Rafael’s course has helped to shape his individual design style


How did you hear about the Graduate Fashion Designer of the Year award?


I came across the Fashion Week Awards through Cheshire Fashion Week (CFW). In June 2023 I was applying for internships and managed to secure a work placement at CFW as a backstage coordinator.

This enabled me to meet a lot of designers and industry professionals, one of whom was Creative Director Claire Namukolo Raven. It turned out that Fashion Week Awards UK is organised and sponsored by CFW (along with Fashion Week Arts and Porsche Cheshire).

When I saw that they were looking for designer applications for their SS24 show, I was intrigued and contacted Claire who asked if I would be interested in submitting an application for the awards. I instantly said yes.

I had no clue I was going to win the Graduate Fashion Designer of the Year award on the day itself. It was a lovely surprise!

What did the competition process involve?


There were about 10 designers in each award category and we had to exhibit a portfolio of work that depicted our level of skill and creativity. The final result was a beautiful collection of clothing evoking the past and the present; contemporary cuts paired with time-old textiles and techniques such as stitching, weaving and crochet.

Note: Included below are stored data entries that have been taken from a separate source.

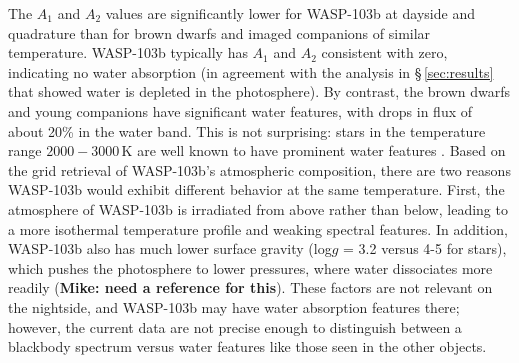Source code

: \documentclass[twocolumn]{aastex61}
\begin{document}
The $A_1$ and $A_2$ values are significantly lower for WASP-103b at dayside and quadrature than for brown dwarfs and imaged companions of similar temperature. WASP-103b typically has $A_1$ and $A_2$ consistent with zero, indicating no water absorption (in agreement with the analysis in \S\,\ref{sec:results} that showed water is depleted in the photosphere). By contrast, the brown dwarfs and young companions have significant water features, with drops in flux of about 20\% in the water band. This is not surprising: stars in the temperature range $2000 - 3000\,\mathrm{K}$ are well known to have prominent water features \citep{kirkpatrick93}.  Based on the grid retrieval of WASP-103b's atmospheric composition, there are two reasons WASP-103b would exhibit different behavior at the same temperature. First, the atmosphere of WASP-103b is irradiated from above rather than below, leading to a more isothermal temperature profile and weaking spectral features. In addition, WASP-103b also has much lower surface gravity (log$g$ = 3.2 versus 4-5 for stars), which pushes the photosphere to lower pressures, where water dissociates more readily (\textbf{Mike: need a reference for this}). These factors are not relevant on the nightside, and WASP-103b may have water absorption features there; however, the current data are not precise enough to distinguish between a blackbody spectrum versus water features like those seen in the other objects. 
\end{document}
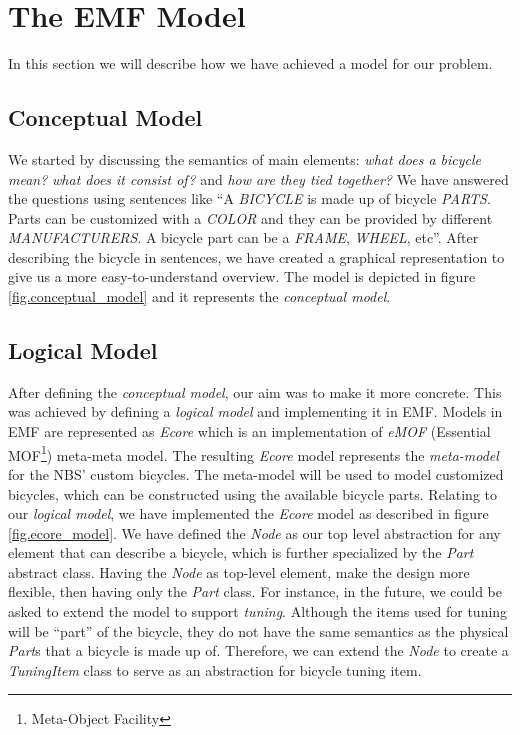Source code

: \section{The EMF Model}
\label{sec.logical_model}
In this section we will describe how we have achieved a model for our problem.

\subsection{Conceptual Model}
\noindent We started by discussing the semantics of main elements: \emph{what
does a bicycle mean?} \emph{what does it consist of?} and \emph{how are they
tied together?} We have answered the questions using sentences like ``A
\emph{BICYCLE} is made up of bicycle \emph{PARTS}. Parts can be customized with
a \emph{COLOR} and they can be provided by different \emph{MANUFACTURERS}.
A bicycle part can be a \emph{FRAME}, \emph{WHEEL}, etc''. After describing the
bicycle in sentences, we have created a graphical representation to give us a
more easy-to-understand overview. The model is depicted in figure
\ref{fig.conceptual_model} and it represents the \emph{conceptual model}.

\subsection{Logical Model}
\noindent After defining the \emph{conceptual model}, our aim was to make it
more concrete. This was achieved by defining a \emph{logical model} and
implementing it in EMF. Models in EMF are represented as \emph{Ecore} which is 
an implementation of \emph{eMOF} (Essential MOF\footnote{Meta-Object Facility}) meta-meta model. The resulting \emph{Ecore} model represents the \emph{meta-model} for
the NBS' custom bicycles. The meta-model will be used to model customized bicycles, which can be constructed using the
available bicycle parts. Relating to our \emph{logical model}, we have
implemented the \emph{Ecore} model as described in figure \ref{fig.ecore_model}.
We have defined the \emph{Node} as our top level abstraction for any element
that can describe a bicycle, which is further specialized by the \emph{Part}
abstract class. Having the \emph{Node} as top-level element, make the design
more flexible, then having only the \emph{Part} class. For instance,  in the
future, we could be asked to extend the model to support \emph{tuning}. Although
the items used for tuning will be ``part'' of the bicycle, they do not have the
same semantics as the physical \emph{Part}s that a bicycle is made up of.
Therefore, we can extend the \emph{Node} to create a \emph{TuningItem} class to
serve as an abstraction for bicycle tuning item.\\

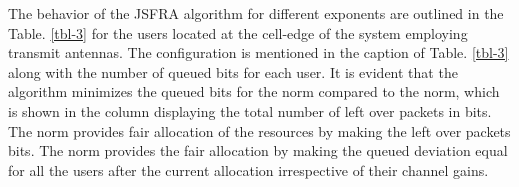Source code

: The behavior of the \ac{JSFRA} algorithm for different exponents  are outlined in the Table. \ref{tbl-3} for the users located at the cell-edge of the system employing  transmit antennas. The configuration is mentioned in the caption of Table. \ref{tbl-3} along with the number of queued bits for each user. It is evident that the algorithm minimizes the queued bits for the  norm compared to the  norm, which is shown in the column displaying the total number of left over packets \me{\chi} in bits. The \me{\ell_{\infty}} norm provides fair allocation of the resources by making the left over packets  bits. The \me{\ell_{\infty}} norm provides the fair allocation by making the queued deviation equal for all the users after the current allocation irrespective of their channel gains.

I am so pleased I am the graduate fashion designer of the year for 2024 – especially as I’m only 18 years of age and have just finished college. I still can’t believe I was up against people who exhibited at other fashion weeks and have studied university degrees in fashion.


What are you hoping to do next?


Providing that all goes well on results day (Thursday 15 August 2024), I plan to study for a degree at the University of the Arts London (UAL). 

Winning the award has made me so excited for the future, both at UAL and beyond, and to see what I will be able to make of myself within the next four years.

How do you think your course developed your design skills?


I used to be quite shy, but studying a fashion design course helped me to develop a voice and has taught me how to speak out.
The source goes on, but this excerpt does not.